Switzerland’s key interest rate is at -0.75% and its 10-year bond yield is at -0.96%, providing a guide for where euro zone yields could fall to if it is assumed that the European Central Bank cuts rates to as low as Swiss levels.
“Swiss 10-year bond yields are close to -1%, and with the ECB looking at the SNB (Swiss National Bank) for inspiration it’s entirely possible to imagine Bund yields down there in the future,” said Ross Hutchison, fund manager, fixed income, Aberdeen Standard Investments.
For sure, yields in Germany - the euro zone’s benchmark bond issuer - have dropped well below bank forecasts. Goldman cut its 10-year Bund yield forecast in June to -0.5% by the end of the year.
HSBC on Tuesday slashed its forecasts for U.S. and German yields in the face of expectations for weak inflation and central bank easing. It now expects German 10-year yields to fall to -0.8% from a previous forecast of -0.2%.
A scarcity of bonds from triple-A rated Germany, where supply has been low in recent years because of a budget surplus, alongside buying by the ECB for quantitative easing means there are long-term structural factors pushing yields lower.
Weak economic data, prospects for fresh rate cuts, and more stimulus are accentuating the trend, while risks such as Brexit mean demand for safe-haven bonds such as German ones are strong even though that means investors are paying the government to hold its debt.
“My point is that even if you don’t expect a recession in Europe, it will be a very difficult period because of the headwinds in the German economy,” said Mauro Vittorangeli, CIO conviction fixed income at Allianz Global Investors.
“So if you’re thinking about how far the rally can go on, take a look at the Swiss experience - yields can stay below the central bank rate for a long time in the presence of scarcity.”

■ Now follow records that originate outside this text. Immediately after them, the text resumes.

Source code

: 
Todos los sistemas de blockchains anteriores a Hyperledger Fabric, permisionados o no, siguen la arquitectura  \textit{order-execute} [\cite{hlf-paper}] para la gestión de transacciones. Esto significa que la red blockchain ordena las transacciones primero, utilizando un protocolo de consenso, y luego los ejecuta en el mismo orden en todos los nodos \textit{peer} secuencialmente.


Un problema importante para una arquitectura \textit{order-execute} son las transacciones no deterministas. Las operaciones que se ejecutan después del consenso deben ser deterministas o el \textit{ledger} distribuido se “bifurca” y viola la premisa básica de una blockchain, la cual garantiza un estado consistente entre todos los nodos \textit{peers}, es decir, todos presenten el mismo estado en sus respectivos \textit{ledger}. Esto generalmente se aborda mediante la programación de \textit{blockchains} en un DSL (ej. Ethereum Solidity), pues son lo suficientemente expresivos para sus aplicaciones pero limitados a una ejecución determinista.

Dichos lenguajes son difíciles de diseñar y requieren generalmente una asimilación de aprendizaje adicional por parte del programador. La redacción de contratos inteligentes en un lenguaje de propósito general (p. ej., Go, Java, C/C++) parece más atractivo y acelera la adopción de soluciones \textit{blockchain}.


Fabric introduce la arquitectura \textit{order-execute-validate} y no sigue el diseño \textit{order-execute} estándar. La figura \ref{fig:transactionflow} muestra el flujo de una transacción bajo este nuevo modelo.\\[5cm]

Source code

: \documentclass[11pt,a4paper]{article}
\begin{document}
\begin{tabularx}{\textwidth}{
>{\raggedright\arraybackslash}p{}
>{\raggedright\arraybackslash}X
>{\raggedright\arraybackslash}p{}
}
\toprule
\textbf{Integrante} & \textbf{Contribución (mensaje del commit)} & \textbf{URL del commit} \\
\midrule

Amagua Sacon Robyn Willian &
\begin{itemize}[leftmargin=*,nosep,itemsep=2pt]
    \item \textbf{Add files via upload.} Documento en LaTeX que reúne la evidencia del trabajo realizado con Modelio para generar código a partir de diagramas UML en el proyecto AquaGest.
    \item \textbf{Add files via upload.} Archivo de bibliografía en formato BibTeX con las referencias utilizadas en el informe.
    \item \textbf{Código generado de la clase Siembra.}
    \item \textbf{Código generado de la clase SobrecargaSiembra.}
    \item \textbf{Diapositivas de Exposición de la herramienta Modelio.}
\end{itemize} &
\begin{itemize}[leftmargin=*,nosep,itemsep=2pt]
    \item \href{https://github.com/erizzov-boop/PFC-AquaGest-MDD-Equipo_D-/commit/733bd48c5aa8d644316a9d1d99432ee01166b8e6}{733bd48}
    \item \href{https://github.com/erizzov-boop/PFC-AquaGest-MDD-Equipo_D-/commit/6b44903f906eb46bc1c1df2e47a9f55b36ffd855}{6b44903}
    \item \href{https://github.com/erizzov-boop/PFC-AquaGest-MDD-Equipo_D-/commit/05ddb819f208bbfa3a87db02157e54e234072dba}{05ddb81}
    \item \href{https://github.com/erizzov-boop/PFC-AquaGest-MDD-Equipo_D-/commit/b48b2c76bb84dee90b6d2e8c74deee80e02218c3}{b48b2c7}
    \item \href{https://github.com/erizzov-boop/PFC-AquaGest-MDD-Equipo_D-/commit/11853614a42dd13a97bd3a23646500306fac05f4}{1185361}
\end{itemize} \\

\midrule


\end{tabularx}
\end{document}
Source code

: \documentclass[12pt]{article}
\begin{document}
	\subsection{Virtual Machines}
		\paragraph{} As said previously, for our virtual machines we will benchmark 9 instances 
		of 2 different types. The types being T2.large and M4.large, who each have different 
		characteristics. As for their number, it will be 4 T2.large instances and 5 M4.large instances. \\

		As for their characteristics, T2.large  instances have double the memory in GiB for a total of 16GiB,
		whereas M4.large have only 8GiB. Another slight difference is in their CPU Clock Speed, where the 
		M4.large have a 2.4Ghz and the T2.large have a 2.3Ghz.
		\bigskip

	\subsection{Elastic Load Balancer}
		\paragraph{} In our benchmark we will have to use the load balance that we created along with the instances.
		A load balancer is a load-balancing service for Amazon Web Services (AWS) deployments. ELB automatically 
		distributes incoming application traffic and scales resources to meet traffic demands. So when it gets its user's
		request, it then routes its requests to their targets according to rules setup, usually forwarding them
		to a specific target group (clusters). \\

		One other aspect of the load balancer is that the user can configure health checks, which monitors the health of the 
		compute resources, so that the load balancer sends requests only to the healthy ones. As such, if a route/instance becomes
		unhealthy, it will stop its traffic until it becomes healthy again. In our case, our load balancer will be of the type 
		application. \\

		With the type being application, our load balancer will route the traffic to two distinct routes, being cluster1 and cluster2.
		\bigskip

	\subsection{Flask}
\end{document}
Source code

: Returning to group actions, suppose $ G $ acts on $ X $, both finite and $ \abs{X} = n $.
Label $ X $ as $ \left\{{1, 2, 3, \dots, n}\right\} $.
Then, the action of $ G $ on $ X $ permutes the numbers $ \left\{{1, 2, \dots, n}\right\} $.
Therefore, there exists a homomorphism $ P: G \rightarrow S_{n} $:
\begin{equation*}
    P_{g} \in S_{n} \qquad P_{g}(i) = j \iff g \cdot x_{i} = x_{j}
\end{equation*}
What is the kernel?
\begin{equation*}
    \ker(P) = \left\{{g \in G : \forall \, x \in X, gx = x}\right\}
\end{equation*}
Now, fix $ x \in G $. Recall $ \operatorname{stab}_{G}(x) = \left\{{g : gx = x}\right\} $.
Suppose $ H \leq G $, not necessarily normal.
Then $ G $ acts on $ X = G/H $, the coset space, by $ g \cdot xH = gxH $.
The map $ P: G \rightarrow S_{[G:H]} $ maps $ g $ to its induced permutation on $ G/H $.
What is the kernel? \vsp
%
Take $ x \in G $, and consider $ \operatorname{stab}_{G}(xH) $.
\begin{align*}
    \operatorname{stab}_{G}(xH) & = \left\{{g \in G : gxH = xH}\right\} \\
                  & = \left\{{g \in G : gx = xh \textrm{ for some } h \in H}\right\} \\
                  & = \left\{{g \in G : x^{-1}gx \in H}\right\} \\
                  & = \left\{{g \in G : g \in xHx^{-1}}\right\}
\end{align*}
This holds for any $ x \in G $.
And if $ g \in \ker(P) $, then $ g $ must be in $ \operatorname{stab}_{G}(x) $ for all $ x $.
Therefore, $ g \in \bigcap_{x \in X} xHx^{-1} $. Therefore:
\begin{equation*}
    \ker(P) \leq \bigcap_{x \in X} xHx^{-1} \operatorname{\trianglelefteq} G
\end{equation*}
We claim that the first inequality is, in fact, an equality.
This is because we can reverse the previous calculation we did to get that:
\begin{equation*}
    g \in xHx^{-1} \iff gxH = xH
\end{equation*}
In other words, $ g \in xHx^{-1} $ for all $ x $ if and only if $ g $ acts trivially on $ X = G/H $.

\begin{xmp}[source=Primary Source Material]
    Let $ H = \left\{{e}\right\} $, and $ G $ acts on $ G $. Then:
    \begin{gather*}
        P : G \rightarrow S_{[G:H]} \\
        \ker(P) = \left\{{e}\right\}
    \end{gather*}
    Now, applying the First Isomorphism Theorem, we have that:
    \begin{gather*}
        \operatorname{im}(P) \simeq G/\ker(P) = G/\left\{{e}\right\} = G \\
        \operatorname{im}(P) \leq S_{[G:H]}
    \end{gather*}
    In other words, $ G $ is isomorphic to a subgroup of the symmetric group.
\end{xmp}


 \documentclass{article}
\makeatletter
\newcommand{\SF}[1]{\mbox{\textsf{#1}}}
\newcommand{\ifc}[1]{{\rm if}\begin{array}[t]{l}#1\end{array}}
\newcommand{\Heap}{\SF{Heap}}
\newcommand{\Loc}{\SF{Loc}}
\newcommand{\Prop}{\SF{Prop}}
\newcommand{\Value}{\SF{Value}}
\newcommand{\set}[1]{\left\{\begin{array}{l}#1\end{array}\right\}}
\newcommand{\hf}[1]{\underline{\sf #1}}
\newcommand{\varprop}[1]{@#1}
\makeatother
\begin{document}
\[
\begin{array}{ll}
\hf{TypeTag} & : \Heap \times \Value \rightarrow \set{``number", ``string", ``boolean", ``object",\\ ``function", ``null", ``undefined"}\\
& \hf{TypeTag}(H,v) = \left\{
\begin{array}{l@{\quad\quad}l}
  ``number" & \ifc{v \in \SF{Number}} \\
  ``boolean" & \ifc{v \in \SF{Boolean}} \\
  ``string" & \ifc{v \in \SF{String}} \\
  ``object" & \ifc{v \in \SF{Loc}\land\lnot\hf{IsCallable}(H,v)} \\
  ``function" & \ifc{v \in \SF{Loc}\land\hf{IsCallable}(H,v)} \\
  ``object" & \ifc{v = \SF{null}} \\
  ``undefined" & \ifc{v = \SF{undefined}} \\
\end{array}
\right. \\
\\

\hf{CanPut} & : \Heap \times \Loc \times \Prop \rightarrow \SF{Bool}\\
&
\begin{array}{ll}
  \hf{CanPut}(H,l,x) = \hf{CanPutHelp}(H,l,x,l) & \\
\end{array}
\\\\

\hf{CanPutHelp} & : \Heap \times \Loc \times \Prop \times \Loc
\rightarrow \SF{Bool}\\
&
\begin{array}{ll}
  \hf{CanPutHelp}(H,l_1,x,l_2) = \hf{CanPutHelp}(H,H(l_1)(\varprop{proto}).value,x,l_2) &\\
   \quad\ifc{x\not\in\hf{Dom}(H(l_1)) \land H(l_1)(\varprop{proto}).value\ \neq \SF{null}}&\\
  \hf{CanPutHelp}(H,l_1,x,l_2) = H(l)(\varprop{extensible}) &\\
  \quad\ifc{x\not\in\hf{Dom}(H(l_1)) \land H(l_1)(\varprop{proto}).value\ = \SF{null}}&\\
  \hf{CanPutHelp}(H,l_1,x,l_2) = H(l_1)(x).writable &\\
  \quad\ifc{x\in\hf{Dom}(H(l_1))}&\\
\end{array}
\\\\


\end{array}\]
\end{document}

The SNB has held rates at -0.75% since 2015.
In the euro zone, money markets fully price in a 10 bps cut in the ECB’s -0.40% deposit rate in September, followed by another by year-end and a further one by late 2020.
Jim Leaviss, a fixed income fund manager at M&G, said that the stimulative impact of further rate cuts on the economy was in question.
“Having said that, the deposit rate could be cut again - to as low as -0.75%? Who knows, but in that scenario the 10-year Bund yield at -1% wouldn’t be unreasonable,” he said.